DATA FOR THIS EXERCISE →
- - - -

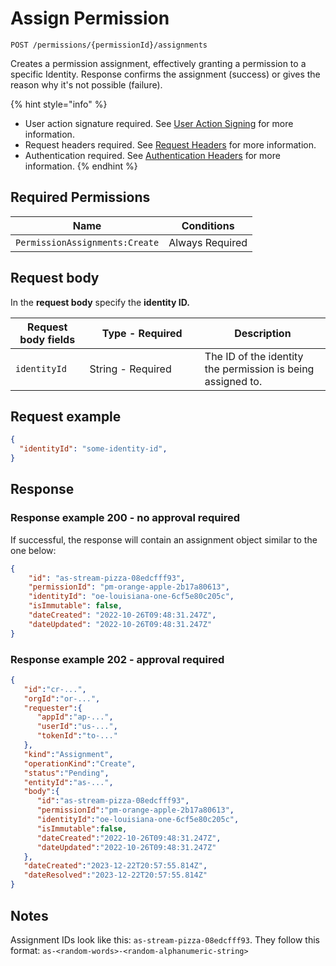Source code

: # Assign Permission

`POST /permissions/{permissionId}/assignments`

Creates a permission assignment, effectively granting a permission to a specific Identity. Response confirms the assignment (success) or gives the reason why it's not possible (failure).

{% hint style="info" %}
* User action signature required. See [User Action Signing](../../authentication/user-action-signing/) for more information.
* Request headers required. See [Request Headers](../../../getting-started/request-headers.md) for more information.
* Authentication required. See [Authentication Headers](../../../getting-started/request-headers.md#authentication-headers) for more information.
{% endhint %}

## Required Permissions

| Name                           | Conditions      |
| ------------------------------ | --------------- |
| `PermissionAssignments:Create` | Always Required |

## Request body <a href="#request-body" id="request-body"></a>

In the **request body** specify the **identity ID.**

<table><thead><tr><th>Request body fields</th><th width="168.33333333333331">Type - Required</th><th>Description</th></tr></thead><tbody><tr><td><code>identityId</code></td><td>String - Required</td><td>The ID of the identity the permission is being assigned to.</td></tr></tbody></table>

## Request example <a href="#request-example.1" id="request-example.1"></a>

```JSON
{
  "identityId": "some-identity-id",
}
```

## Response <a href="#response" id="response"></a>

### Response example 200 - no approval required <a href="#response-example" id="response-example"></a>

If successful, the response will contain an assignment object similar to the one below:

```json
{
    "id": "as-stream-pizza-08edcfff93",
    "permissionId": "pm-orange-apple-2b17a80613",
    "identityId": "oe-louisiana-one-6cf5e80c205c",
    "isImmutable": false,
    "dateCreated": "2022-10-26T09:48:31.247Z",
    "dateUpdated": "2022-10-26T09:48:31.247Z"
}
```

### Response example 202 - approval required <a href="#response-example" id="response-example"></a>

```json
{
   "id":"cr-...",
   "orgId":"or-...",
   "requester":{
      "appId":"ap-...",
      "userId":"us-...",
      "tokenId":"to-..."
   },
   "kind":"Assignment",
   "operationKind":"Create",
   "status":"Pending",
   "entityId":"as-...",
   "body":{
      "id":"as-stream-pizza-08edcfff93",
      "permissionId":"pm-orange-apple-2b17a80613",
      "identityId":"oe-louisiana-one-6cf5e80c205c",
      "isImmutable":false,
      "dateCreated":"2022-10-26T09:48:31.247Z",
      "dateUpdated":"2022-10-26T09:48:31.247Z"
   },
   "dateCreated":"2023-12-22T20:57:55.814Z",
   "dateResolved":"2023-12-22T20:57:55.814Z"
}
```

## Notes <a href="#notes" id="notes"></a>

Assignment IDs look like this: `as-stream-pizza-08edcfff93`. They follow this format: `as-<random-words>-<random-alphanumeric-string>`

- - - -

REQUIRED WORK → Show each line of the listing that holds the string "more".

THE COMPLETED TASK →
* User action signature required. See [User Action Signing](../../authentication/user-action-signing/) for more information.
* Request headers required. See [Request Headers](../../../getting-started/request-headers.md) for more information.
* Authentication required. See [Authentication Headers](../../../getting-started/request-headers.md#authentication-headers) for more information.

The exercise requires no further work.